Transcribe every entry exactly; the images stay out.

*** Block opens ***

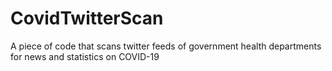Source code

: # CovidTwitterScan
A piece of code that scans twitter feeds of government health departments for news and statistics on COVID-19
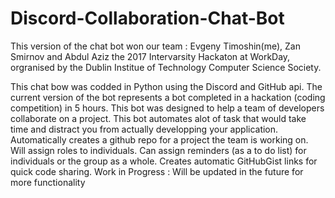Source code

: # Discord-Collaboration-Chat-Bot
This version of the chat bot won our team : Evgeny Timoshin(me), Zan Smirnov and Abdul Aziz the 2017 Intervarsity Hackaton at WorkDay, orgranised by the Dublin Institue of Technology Computer Science Society.

This chat bow was codded in Python using the Discord and GitHub api. The current version of the bot represents a bot completed in a hackation (coding competition) in 5 hours.
This bot was designed to help a team of developers collaborate on a project. This bot automates alot of task that would take time and distract you from actually developping
your application. Automatically creates a github repo for a project the team is working on. Will assign roles to individuals. Can assign reminders (as a to do list) for individuals or the group as a whole.
Creates automatic GitHubGist links for quick code sharing. Work in Progress : Will be updated in the future for more functionality

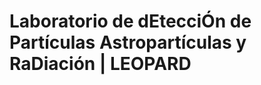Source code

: # **L**aboratorio de d**E**tecciÓn de **P**artículas **A**stropartículas y **R**a**D**iación | LEOPARD 

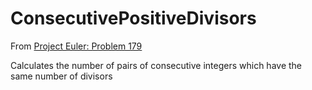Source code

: # ConsecutivePositiveDivisors

From [Project Euler: Problem 179](https://projecteuler.net/problem=179)

Calculates the number of pairs of consecutive integers which have the same number of divisors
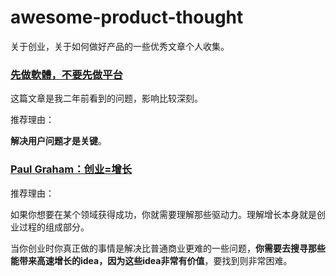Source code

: awesome-product-thought
==========================

关于创业，关于如何做好产品的一些优秀文章个人收集。

### [先做軟體，不要先做平台](software-first-not-platforms.md)

这篇文章是我二年前看到的问题，影响比较深刻。  

推荐理由：

**解决用户问题才是关键**。

### [Paul Graham：创业=增长](startup-eq-growth/README.md)  

推荐理由：

如果你想要在某个领域获得成功，你就需要理解那些驱动力。理解增长本身就是创业过程的组成部分。

当你创业时你真正做的事情是解决比普通商业更难的一些问题，**你需要去搜寻那些能带来高速增长的idea，因为这些idea非常有价值**，要找到则非常困难。
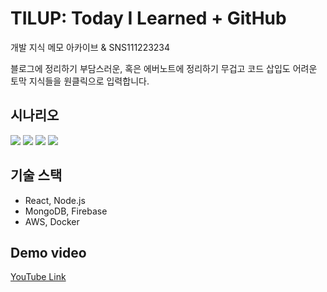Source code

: # TILUP: Today I Learned + GitHub
개발 지식 메모 아카이브 & SNS111223234

블로그에 정리하기 부담스러운, 
혹은 에버노트에 정리하기 무겁고 코드 삽입도 어려운 토막 지식들을 원클릭으로 입력합니다.

## 시나리오
![](https://user-images.githubusercontent.com/3839771/42122628-8ff41cba-7c7f-11e8-8dd7-7dd1b125c41c.png)
![](https://user-images.githubusercontent.com/3839771/42122630-957e8a8a-7c7f-11e8-817e-9dd008a68f62.png)
![](https://user-images.githubusercontent.com/3839771/42122636-9ac2716e-7c7f-11e8-8d14-435930dfedcd.png)
![](https://user-images.githubusercontent.com/3839771/42122638-9f9ef234-7c7f-11e8-8761-75327eea1b0e.png)

## 기술 스택
- React, Node.js
- MongoDB, Firebase
- AWS, Docker

## Demo video
[YouTube Link](https://youtu.be/JgnzHL2HI6Y)
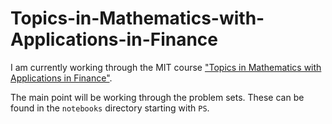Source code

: # Topics-in-Mathematics-with-Applications-in-Finance
I am currently working through the MIT course ["Topics in Mathematics with Applications in Finance"](https://ocw.mit.edu/courses/mathematics/18-s096-topics-in-mathematics-with-applications-in-finance-fall-2013/index.htm).

The main point will be working through the problem sets. These can be found in the `notebooks` directory starting with `PS`.
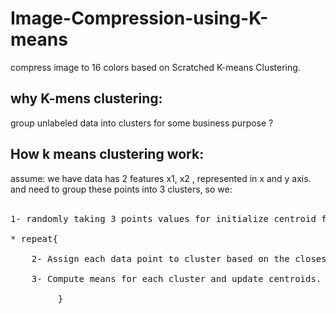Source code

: # Image-Compression-using-K-means
compress image to 16 colors based on Scratched K-means Clustering. 

## why K-mens clustering:
 group unlabeled data into clusters for some business purpose ? </br>

## How k means clustering work:

assume:
we have data has 2 features x1, x2 , represented in x and y axis. </br>
and need to group these points into 3 clusters, so we: </br></br>

<pre>
1- randomly taking 3 points values for initialize centroid for each cluster we want to make.</br>
* repeat{ </br>
    2- Assign each data point to cluster based on the closest centroid.</br>
    3- Compute means for each cluster and update centroids.</br>
         }</br>
</pre>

*** Block closes ***

**Solved exercise:**
Source code

: # CovidTwitterScan
A piece of code that scans twitter feeds of government health departments for news and statistics on COVID-19
Source code

: # Discord-Collaboration-Chat-Bot
This version of the chat bot won our team : Evgeny Timoshin(me), Zan Smirnov and Abdul Aziz the 2017 Intervarsity Hackaton at WorkDay, orgranised by the Dublin Institue of Technology Computer Science Society.

This chat bow was codded in Python using the Discord and GitHub api. The current version of the bot represents a bot completed in a hackation (coding competition) in 5 hours.
This bot was designed to help a team of developers collaborate on a project. This bot automates alot of task that would take time and distract you from actually developping
your application. Automatically creates a github repo for a project the team is working on. Will assign roles to individuals. Can assign reminders (as a to do list) for individuals or the group as a whole.
Creates automatic GitHubGist links for quick code sharing. Work in Progress : Will be updated in the future for more functionality

Source code

: # **L**aboratorio de d**E**tecciÓn de **P**artículas **A**stropartículas y **R**a**D**iación | LEOPARD 

Source code

: # ConsecutivePositiveDivisors

From [Project Euler: Problem 179](https://projecteuler.net/problem=179)

Calculates the number of pairs of consecutive integers which have the same number of divisors
Source code

: awesome-product-thought
==========================

关于创业，关于如何做好产品的一些优秀文章个人收集。

### [先做軟體，不要先做平台](software-first-not-platforms.md)

这篇文章是我二年前看到的问题，影响比较深刻。  

推荐理由：

**解决用户问题才是关键**。

### [Paul Graham：创业=增长](startup-eq-growth/README.md)  

推荐理由：

如果你想要在某个领域获得成功，你就需要理解那些驱动力。理解增长本身就是创业过程的组成部分。

当你创业时你真正做的事情是解决比普通商业更难的一些问题，**你需要去搜寻那些能带来高速增长的idea，因为这些idea非常有价值**，要找到则非常困难。
Source code

: # TILUP: Today I Learned + GitHub
개발 지식 메모 아카이브 & SNS111223234

블로그에 정리하기 부담스러운, 
혹은 에버노트에 정리하기 무겁고 코드 삽입도 어려운 토막 지식들을 원클릭으로 입력합니다.

## 시나리오
![](https://user-images.githubusercontent.com/3839771/42122628-8ff41cba-7c7f-11e8-8dd7-7dd1b125c41c.png)
![](https://user-images.githubusercontent.com/3839771/42122630-957e8a8a-7c7f-11e8-817e-9dd008a68f62.png)
![](https://user-images.githubusercontent.com/3839771/42122636-9ac2716e-7c7f-11e8-8d14-435930dfedcd.png)
![](https://user-images.githubusercontent.com/3839771/42122638-9f9ef234-7c7f-11e8-8761-75327eea1b0e.png)

## 기술 스택
- React, Node.js
- MongoDB, Firebase
- AWS, Docker

## Demo video
[YouTube Link](https://youtu.be/JgnzHL2HI6Y)
Source code

: # Topics-in-Mathematics-with-Applications-in-Finance
I am currently working through the MIT course ["Topics in Mathematics with Applications in Finance"](https://ocw.mit.edu/courses/mathematics/18-s096-topics-in-mathematics-with-applications-in-finance-fall-2013/index.htm).

The main point will be working through the problem sets. These can be found in the `notebooks` directory starting with `PS`.
Source code

: # Image-Compression-using-K-means
compress image to 16 colors based on Scratched K-means Clustering. 

## why K-mens clustering:
 group unlabeled data into clusters for some business purpose ? </br>

## How k means clustering work:

assume:
we have data has 2 features x1, x2 , represented in x and y axis. </br>
and need to group these points into 3 clusters, so we: </br></br>

<pre>
1- randomly taking 3 points values for initialize centroid for each cluster we want to make.</br>
* repeat{ </br>
    2- Assign each data point to cluster based on the closest centroid.</br>
    3- Compute means for each cluster and update centroids.</br>
         }</br>
</pre>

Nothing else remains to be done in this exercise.